Your task is to copy the listing exactly. Drop any pictures from the copy.

___ RECORDS SHOWN

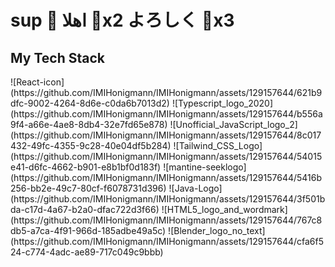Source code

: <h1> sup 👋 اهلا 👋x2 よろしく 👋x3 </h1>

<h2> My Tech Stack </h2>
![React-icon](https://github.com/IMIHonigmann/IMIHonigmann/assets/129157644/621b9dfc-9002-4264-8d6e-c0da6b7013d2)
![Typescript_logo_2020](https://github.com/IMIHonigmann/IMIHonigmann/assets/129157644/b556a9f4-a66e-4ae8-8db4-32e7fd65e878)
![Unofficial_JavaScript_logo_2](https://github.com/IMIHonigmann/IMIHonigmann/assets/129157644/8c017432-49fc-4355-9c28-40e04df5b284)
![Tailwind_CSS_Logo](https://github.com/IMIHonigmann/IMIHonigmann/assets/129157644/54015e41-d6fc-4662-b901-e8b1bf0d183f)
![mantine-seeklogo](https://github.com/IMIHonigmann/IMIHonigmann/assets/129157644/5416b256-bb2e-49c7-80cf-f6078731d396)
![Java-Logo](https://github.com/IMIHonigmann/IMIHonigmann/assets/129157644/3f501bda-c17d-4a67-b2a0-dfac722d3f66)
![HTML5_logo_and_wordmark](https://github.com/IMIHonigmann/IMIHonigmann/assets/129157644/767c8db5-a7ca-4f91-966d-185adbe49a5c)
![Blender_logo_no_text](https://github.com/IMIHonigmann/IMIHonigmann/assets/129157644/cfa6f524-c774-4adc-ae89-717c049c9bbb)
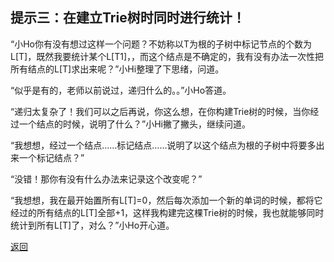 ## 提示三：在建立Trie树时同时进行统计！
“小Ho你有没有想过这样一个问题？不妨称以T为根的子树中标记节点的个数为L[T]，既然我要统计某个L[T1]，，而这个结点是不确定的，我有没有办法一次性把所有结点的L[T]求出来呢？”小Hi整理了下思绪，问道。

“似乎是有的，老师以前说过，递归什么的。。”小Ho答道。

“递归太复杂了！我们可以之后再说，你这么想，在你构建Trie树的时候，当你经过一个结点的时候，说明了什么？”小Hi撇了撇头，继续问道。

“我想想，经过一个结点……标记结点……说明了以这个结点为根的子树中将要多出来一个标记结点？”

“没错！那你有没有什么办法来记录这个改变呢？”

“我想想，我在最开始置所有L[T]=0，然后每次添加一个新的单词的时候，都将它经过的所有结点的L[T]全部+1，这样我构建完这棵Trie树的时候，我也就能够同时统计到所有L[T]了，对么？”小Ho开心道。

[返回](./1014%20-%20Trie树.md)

______

◆ **ANSWER FOR THIS EXERCISE**:
Source code

: <h1> sup 👋 اهلا 👋x2 よろしく 👋x3 </h1>

<h2> My Tech Stack </h2>
![React-icon](https://github.com/IMIHonigmann/IMIHonigmann/assets/129157644/621b9dfc-9002-4264-8d6e-c0da6b7013d2)
![Typescript_logo_2020](https://github.com/IMIHonigmann/IMIHonigmann/assets/129157644/b556a9f4-a66e-4ae8-8db4-32e7fd65e878)
![Unofficial_JavaScript_logo_2](https://github.com/IMIHonigmann/IMIHonigmann/assets/129157644/8c017432-49fc-4355-9c28-40e04df5b284)
![Tailwind_CSS_Logo](https://github.com/IMIHonigmann/IMIHonigmann/assets/129157644/54015e41-d6fc-4662-b901-e8b1bf0d183f)
![mantine-seeklogo](https://github.com/IMIHonigmann/IMIHonigmann/assets/129157644/5416b256-bb2e-49c7-80cf-f6078731d396)
![Java-Logo](https://github.com/IMIHonigmann/IMIHonigmann/assets/129157644/3f501bda-c17d-4a67-b2a0-dfac722d3f66)
![HTML5_logo_and_wordmark](https://github.com/IMIHonigmann/IMIHonigmann/assets/129157644/767c8db5-a7ca-4f91-966d-185adbe49a5c)
![Blender_logo_no_text](https://github.com/IMIHonigmann/IMIHonigmann/assets/129157644/cfa6f524-c774-4adc-ae89-717c049c9bbb)
 ## 提示三：在建立Trie树时同时进行统计！
“小Ho你有没有想过这样一个问题？不妨称以T为根的子树中标记节点的个数为L[T]，既然我要统计某个L[T1]，，而这个结点是不确定的，我有没有办法一次性把所有结点的L[T]求出来呢？”小Hi整理了下思绪，问道。

“似乎是有的，老师以前说过，递归什么的。。”小Ho答道。

“递归太复杂了！我们可以之后再说，你这么想，在你构建Trie树的时候，当你经过一个结点的时候，说明了什么？”小Hi撇了撇头，继续问道。

“我想想，经过一个结点……标记结点……说明了以这个结点为根的子树中将要多出来一个标记结点？”

“没错！那你有没有什么办法来记录这个改变呢？”

“我想想，我在最开始置所有L[T]=0，然后每次添加一个新的单词的时候，都将它经过的所有结点的L[T]全部+1，这样我构建完这棵Trie树的时候，我也就能够同时统计到所有L[T]了，对么？”小Ho开心道。

[返回](./1014%20-%20Trie树.md)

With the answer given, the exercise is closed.